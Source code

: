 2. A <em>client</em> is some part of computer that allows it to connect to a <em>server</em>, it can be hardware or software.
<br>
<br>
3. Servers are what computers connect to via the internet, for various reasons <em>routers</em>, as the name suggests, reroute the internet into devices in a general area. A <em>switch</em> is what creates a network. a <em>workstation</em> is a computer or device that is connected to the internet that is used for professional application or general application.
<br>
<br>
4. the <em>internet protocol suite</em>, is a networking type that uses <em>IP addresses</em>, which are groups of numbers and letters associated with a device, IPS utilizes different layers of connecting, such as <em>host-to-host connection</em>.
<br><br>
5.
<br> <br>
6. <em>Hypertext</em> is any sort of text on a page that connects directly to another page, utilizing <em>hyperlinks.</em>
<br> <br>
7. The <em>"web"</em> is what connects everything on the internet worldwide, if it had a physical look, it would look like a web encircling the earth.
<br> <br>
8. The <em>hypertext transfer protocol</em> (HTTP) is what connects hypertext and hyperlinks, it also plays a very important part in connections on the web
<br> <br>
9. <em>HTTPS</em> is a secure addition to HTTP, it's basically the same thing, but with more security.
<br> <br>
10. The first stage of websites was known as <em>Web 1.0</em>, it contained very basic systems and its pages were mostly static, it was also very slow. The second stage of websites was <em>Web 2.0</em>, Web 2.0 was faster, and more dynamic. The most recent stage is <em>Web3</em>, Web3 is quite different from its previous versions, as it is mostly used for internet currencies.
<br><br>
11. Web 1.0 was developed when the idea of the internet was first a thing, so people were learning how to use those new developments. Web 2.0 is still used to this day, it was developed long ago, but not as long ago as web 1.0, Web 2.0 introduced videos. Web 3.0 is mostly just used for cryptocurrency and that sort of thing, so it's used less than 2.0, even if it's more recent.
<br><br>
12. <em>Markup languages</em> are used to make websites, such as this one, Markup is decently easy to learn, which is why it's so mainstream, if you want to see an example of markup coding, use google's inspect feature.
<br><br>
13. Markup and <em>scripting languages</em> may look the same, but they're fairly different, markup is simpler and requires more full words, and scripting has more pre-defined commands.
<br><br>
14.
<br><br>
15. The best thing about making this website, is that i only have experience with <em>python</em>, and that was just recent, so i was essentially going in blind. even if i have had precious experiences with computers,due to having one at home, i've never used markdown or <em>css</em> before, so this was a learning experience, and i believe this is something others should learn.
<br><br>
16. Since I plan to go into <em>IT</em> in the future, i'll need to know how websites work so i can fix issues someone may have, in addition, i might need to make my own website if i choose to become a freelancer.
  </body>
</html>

ASSIGNMENT: Extract each line from the entries above that contains the string "sort".

RESULT OF THIS EXERCISE:
6. <em>Hypertext</em> is any sort of text on a page that connects directly to another page, utilizing <em>hyperlinks.</em>
11. Web 1.0 was developed when the idea of the internet was first a thing, so people were learning how to use those new developments. Web 2.0 is still used to this day, it was developed long ago, but not as long ago as web 1.0, Web 2.0 introduced videos. Web 3.0 is mostly just used for cryptocurrency and that sort of thing, so it's used less than 2.0, even if it's more recent.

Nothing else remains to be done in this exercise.